__Work task__. Repeat exactly, and only, the lines of the entries below from the one with "- **Partial Mesh**: Some" through the one with "5. **Hybrid Topology**", both ends included.

__Data for analysis__.
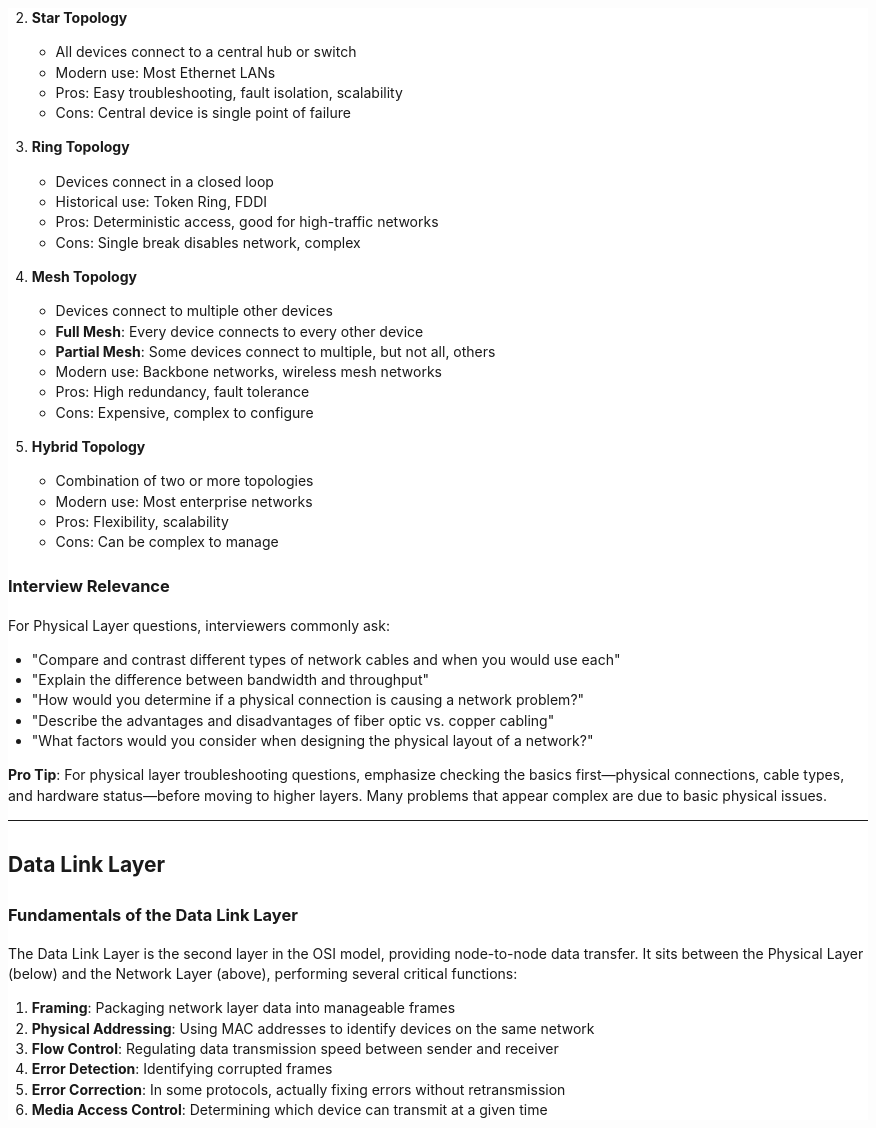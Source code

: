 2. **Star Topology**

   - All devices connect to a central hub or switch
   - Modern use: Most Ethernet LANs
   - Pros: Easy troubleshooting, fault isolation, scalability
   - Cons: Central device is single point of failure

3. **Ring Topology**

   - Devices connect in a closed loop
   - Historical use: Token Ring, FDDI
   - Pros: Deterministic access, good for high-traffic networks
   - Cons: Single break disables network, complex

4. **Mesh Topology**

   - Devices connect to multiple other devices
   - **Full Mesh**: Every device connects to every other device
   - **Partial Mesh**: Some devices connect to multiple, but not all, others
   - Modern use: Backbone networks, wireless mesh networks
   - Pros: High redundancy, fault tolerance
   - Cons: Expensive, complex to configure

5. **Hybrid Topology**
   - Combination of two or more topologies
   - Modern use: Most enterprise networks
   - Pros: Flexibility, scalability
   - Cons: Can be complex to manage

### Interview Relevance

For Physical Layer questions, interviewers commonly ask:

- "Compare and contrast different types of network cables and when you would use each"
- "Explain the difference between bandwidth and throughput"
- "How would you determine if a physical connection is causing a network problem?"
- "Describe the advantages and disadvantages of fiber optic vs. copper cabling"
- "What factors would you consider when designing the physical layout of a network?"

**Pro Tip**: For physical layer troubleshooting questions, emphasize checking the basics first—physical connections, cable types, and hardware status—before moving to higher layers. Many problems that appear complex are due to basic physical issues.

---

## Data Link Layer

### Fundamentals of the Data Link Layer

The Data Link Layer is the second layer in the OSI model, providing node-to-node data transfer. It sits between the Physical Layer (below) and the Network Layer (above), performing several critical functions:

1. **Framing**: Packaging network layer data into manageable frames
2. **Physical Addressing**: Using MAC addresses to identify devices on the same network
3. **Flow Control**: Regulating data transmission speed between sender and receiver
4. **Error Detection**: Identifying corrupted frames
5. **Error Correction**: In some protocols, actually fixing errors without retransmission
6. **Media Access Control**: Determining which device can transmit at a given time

__Reply to the exercise__.
   - **Partial Mesh**: Some devices connect to multiple, but not all, others
   - Modern use: Backbone networks, wireless mesh networks
   - Pros: High redundancy, fault tolerance
   - Cons: Expensive, complex to configure

5. **Hybrid Topology**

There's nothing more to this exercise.